Dietrich Earnhart, a KU professor of economics, and Dylan Rassier, a KU alumnus and an economist with the U.S. Bureau of Economic Analysis, studied the effects of the U.S. Clean Water Act and its implementation by the U.S. Environmental Protection Agency (EPA). The study provides support for "the Porter hypothesis," formulated by economist Michael Porter in 1995, which states that strict environmental regulations could lead to innovation and improved efficiency that would ultimately improve a company's ability to compete.
The study rests on the idea of "effective regulatory stringency," which the authors separate into two parts: legal requirements and government attempts to enforce compliance. The researchers examined government inspection data from the EPA's Permit Compliance System database and used U.S. Securities and Exchange Commission filings to determine profitability for publicly traded firms. Comparing the two sets of data, Earnhart and Rassier found that when regulations are strict but enforcement actions are infrequent, companies are more likely to innovate and, thereby, increase their future profitability.

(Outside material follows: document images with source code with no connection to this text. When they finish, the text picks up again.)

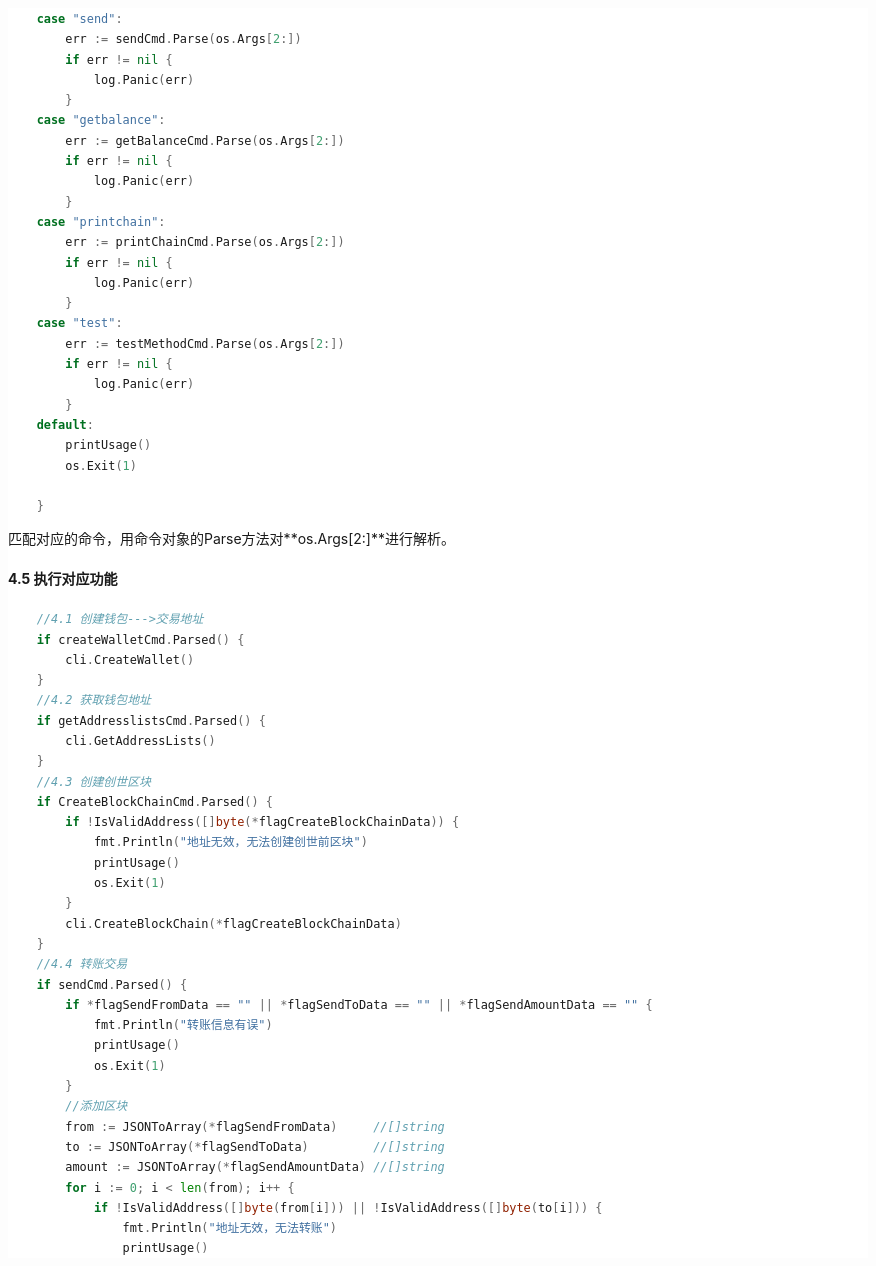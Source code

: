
 ```go
	case "send":
		err := sendCmd.Parse(os.Args[2:])
		if err != nil {
			log.Panic(err)
		}
	case "getbalance":
		err := getBalanceCmd.Parse(os.Args[2:])
		if err != nil {
			log.Panic(err)
		}
	case "printchain":
		err := printChainCmd.Parse(os.Args[2:])
		if err != nil {
			log.Panic(err)
		}
	case "test":
		err := testMethodCmd.Parse(os.Args[2:])
		if err != nil {
			log.Panic(err)
		}
	default:
		printUsage()
		os.Exit(1)

	}
```

匹配对应的命令，用命令对象的Parse方法对**os.Args[2:]**进行解析。

#### 4.5 执行对应功能

```go
	//4.1 创建钱包--->交易地址
	if createWalletCmd.Parsed() {
		cli.CreateWallet()
	}
	//4.2 获取钱包地址
	if getAddresslistsCmd.Parsed() {
		cli.GetAddressLists()
	}
	//4.3 创建创世区块
	if CreateBlockChainCmd.Parsed() {
		if !IsValidAddress([]byte(*flagCreateBlockChainData)) {
			fmt.Println("地址无效，无法创建创世前区块")
			printUsage()
			os.Exit(1)
		}
		cli.CreateBlockChain(*flagCreateBlockChainData)
	}
	//4.4 转账交易
	if sendCmd.Parsed() {
		if *flagSendFromData == "" || *flagSendToData == "" || *flagSendAmountData == "" {
			fmt.Println("转账信息有误")
			printUsage()
			os.Exit(1)
		}
		//添加区块
		from := JSONToArray(*flagSendFromData)     //[]string
		to := JSONToArray(*flagSendToData)         //[]string
		amount := JSONToArray(*flagSendAmountData) //[]string
		for i := 0; i < len(from); i++ {
			if !IsValidAddress([]byte(from[i])) || !IsValidAddress([]byte(to[i])) {
				fmt.Println("地址无效，无法转账")
				printUsage()
```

"If an environmental agency pushes hard on a pollution limit, but does not monitor the limit too stringently, the agency creates a space in which companies can be creative and discover ways in which they can either market their environmental protection efforts to customers and secure a bigger market share or find less costly ways of manufacturing their products or dealing with waste," Earnhart, the lead author, said in a statement. "The regulations put a different pair of glasses on companies. By looking through a new lens, companies get creative."
Specifically, in the case of the Clean Water Act, the researchers found that when wastewater-discharge limits were strict and government inspections were commonplace, profits declined; those results follow the conventional line of thinking, that regulation inevitably stifles economic growth. However, when enforcement actions and inspections were infrequent, companies tended to experience more profitability, a trend that is consistent with the Porter hypothesis.
Earnhart suggested that by working to reduce discharged wastewater, companies more thoroughly examined their operations and created new, more efficient management practices. Moreover, the ability to market themselves as environmentally friendly may have helped them achieve a larger market share, Earnhart said.
"With a new perspective and with new information, these companies could find a way to defy conventional wisdom," Earnhart said. "Any agencies working on clean-water or clean-air regulations should be concerned about how they induce compliance and what the trade-offs are. If there is a win-win situation, everyone should want to learn about it."